James Mackey  4:39  

That's really cool. So it sounds like for your first big customer, they actually gave you the opportunity to build out the solution. You didn't even have it completely before you sold it. 

How did you do that?


I just imagined myself doing that for my company and I just feel it's really difficult. I feel like if a large client came to us, they'd be like, What are your capabilities? And we would say, this is what we're at, but we can deliver on beyond that. They'd be like, “yeah, you say that, but we don't know you. So we're gonna go with a more established player.  

How did you overcome that hurdle?


Yurii Filipchuk  5:18  

So first of all, you know, like hustle culture, is the way to go. And at that point, all you could do is fake it until you make it. So we just listened to what they wanted. We said, okay, so we can do it this way. And it's gonna be a good user experience. If we fail, you still can have your event in the zoom, and you would basically lose nothing. And the client agreed. 

And we received our payment only after that worked for them. So that was like a huge risk for both of us and for them. Because we had no chance for that not to work for us.


James Mackey  6:07  

Did you have a strong relationship with somebody at that company that preceded this? Or who did you reach out to? Did they reach out to you? 


Yurii Filipchuk  6:18  

It was just a cold moonshot on Linked, I reached out to the Global Head of People experience from that company. And she then introduced me to the technical guy from her team. 

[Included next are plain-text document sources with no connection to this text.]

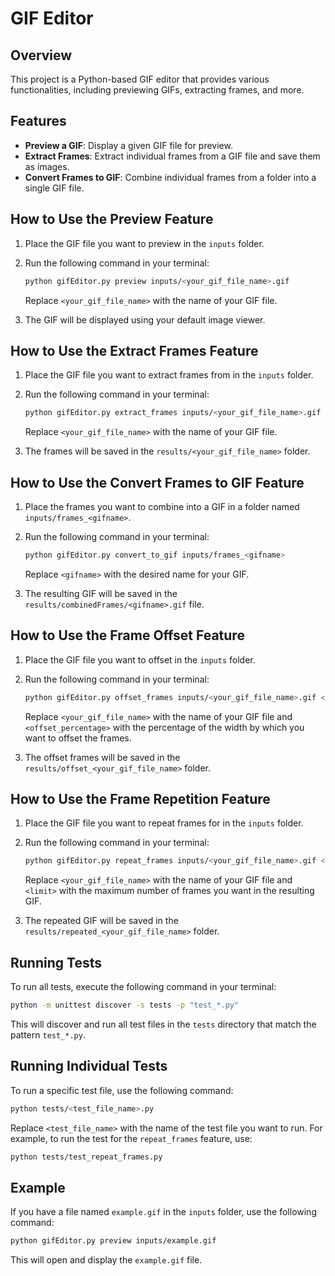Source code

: # GIF Editor

## Overview
This project is a Python-based GIF editor that provides various functionalities, including previewing GIFs, extracting frames, and more.

## Features
- **Preview a GIF**: Display a given GIF file for preview.
- **Extract Frames**: Extract individual frames from a GIF file and save them as images.
- **Convert Frames to GIF**: Combine individual frames from a folder into a single GIF file.

## How to Use the Preview Feature

1. Place the GIF file you want to preview in the `inputs` folder.
2. Run the following command in your terminal:

   ```bash
   python gifEditor.py preview inputs/<your_gif_file_name>.gif
   ```

   Replace `<your_gif_file_name>` with the name of your GIF file.

3. The GIF will be displayed using your default image viewer.

## How to Use the Extract Frames Feature

1. Place the GIF file you want to extract frames from in the `inputs` folder.
2. Run the following command in your terminal:

   ```bash
   python gifEditor.py extract_frames inputs/<your_gif_file_name>.gif
   ```

   Replace `<your_gif_file_name>` with the name of your GIF file.

3. The frames will be saved in the `results/<your_gif_file_name>` folder.

## How to Use the Convert Frames to GIF Feature

1. Place the frames you want to combine into a GIF in a folder named `inputs/frames_<gifname>`.
2. Run the following command in your terminal:

   ```bash
   python gifEditor.py convert_to_gif inputs/frames_<gifname>
   ```

   Replace `<gifname>` with the desired name for your GIF.

3. The resulting GIF will be saved in the `results/combinedFrames/<gifname>.gif` file.

## How to Use the Frame Offset Feature

1. Place the GIF file you want to offset in the `inputs` folder.
2. Run the following command in your terminal:

   ```bash
   python gifEditor.py offset_frames inputs/<your_gif_file_name>.gif <offset_percentage>
   ```

   Replace `<your_gif_file_name>` with the name of your GIF file and `<offset_percentage>` with the percentage of the width by which you want to offset the frames.

3. The offset frames will be saved in the `results/offset_<your_gif_file_name>` folder.

## How to Use the Frame Repetition Feature

1. Place the GIF file you want to repeat frames for in the `inputs` folder.
2. Run the following command in your terminal:

   ```bash
   python gifEditor.py repeat_frames inputs/<your_gif_file_name>.gif <limit>
   ```

   Replace `<your_gif_file_name>` with the name of your GIF file and `<limit>` with the maximum number of frames you want in the resulting GIF.

3. The repeated GIF will be saved in the `results/repeated_<your_gif_file_name>` folder.

## Running Tests

To run all tests, execute the following command in your terminal:

```bash
python -m unittest discover -s tests -p "test_*.py"
```

This will discover and run all test files in the `tests` directory that match the pattern `test_*.py`.

## Running Individual Tests

To run a specific test file, use the following command:

```bash
python tests/<test_file_name>.py
```

Replace `<test_file_name>` with the name of the test file you want to run. For example, to run the test for the `repeat_frames` feature, use:

```bash
python tests/test_repeat_frames.py
```

## Example

If you have a file named `example.gif` in the `inputs` folder, use the following command:

```bash
python gifEditor.py preview inputs/example.gif
```

This will open and display the `example.gif` file.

And that guy, he had a consultant background. So we found some points of contact. And that probably helped us to build a dialogue and secure the deal.


James Mackey  6:51  

Cool. That's really impressive.


Yurii Filipchuk  6:56  

And after that, actually that guy and his friends, they helped us a lot to get our first traction. Because they really loved the solution and how that worked out for the client.


James Mackey  7:10  

Nice.  So is your business. Is it like a recurring revenue model in which people are paying on an ongoing basis? Or is it per event? What does that look like?


Yurii Filipchuk  7:20  

So we started on a payment basis, and we were charging clients. The contract value was based on the maximum number of users we were going to see at the event. 

But now, we started selling our first subscriptions. And we now sell. In fact, we sell virtual real estate, because clients are paying for the maximum number of concurrent users in this specific virtual venue. They go for a virtual office that can fit 50 people, okay, then they pay five grand for that, and they can use it unlimitedly.


James Mackey  8:07  

Okay, that's really cool. I was thinking maybe it would be a thing where it's like, an annual subscription, where you can host up to x amount of events, or something like that.


Yurii Filipchuk  8:17  

We call those bundles. And that way of activation, contracting, is something we use to work with the crypto communities. They don't need just another tool. They need people who would help them achieve their goals. And they said, Okay, we need regular community events in matters. So please supply us for 12 months, and that's going to be the contract requirements.


James Mackey  8:52  

For sure. Well, that's really cool. So what are you focused on right now? What are the biggest challenges to scale or the biggest kind of opportunities ahead of you? Where is your headspace at the moment?


Yurii Filipchuk  9:07  

So my biggest challenge right now is to secure the proper seed round with good investors. People are crying out loud that the market is dead. I'm speaking to funds and I see that's not true. I want to have the cherry from Top of funds on my cap table right now. 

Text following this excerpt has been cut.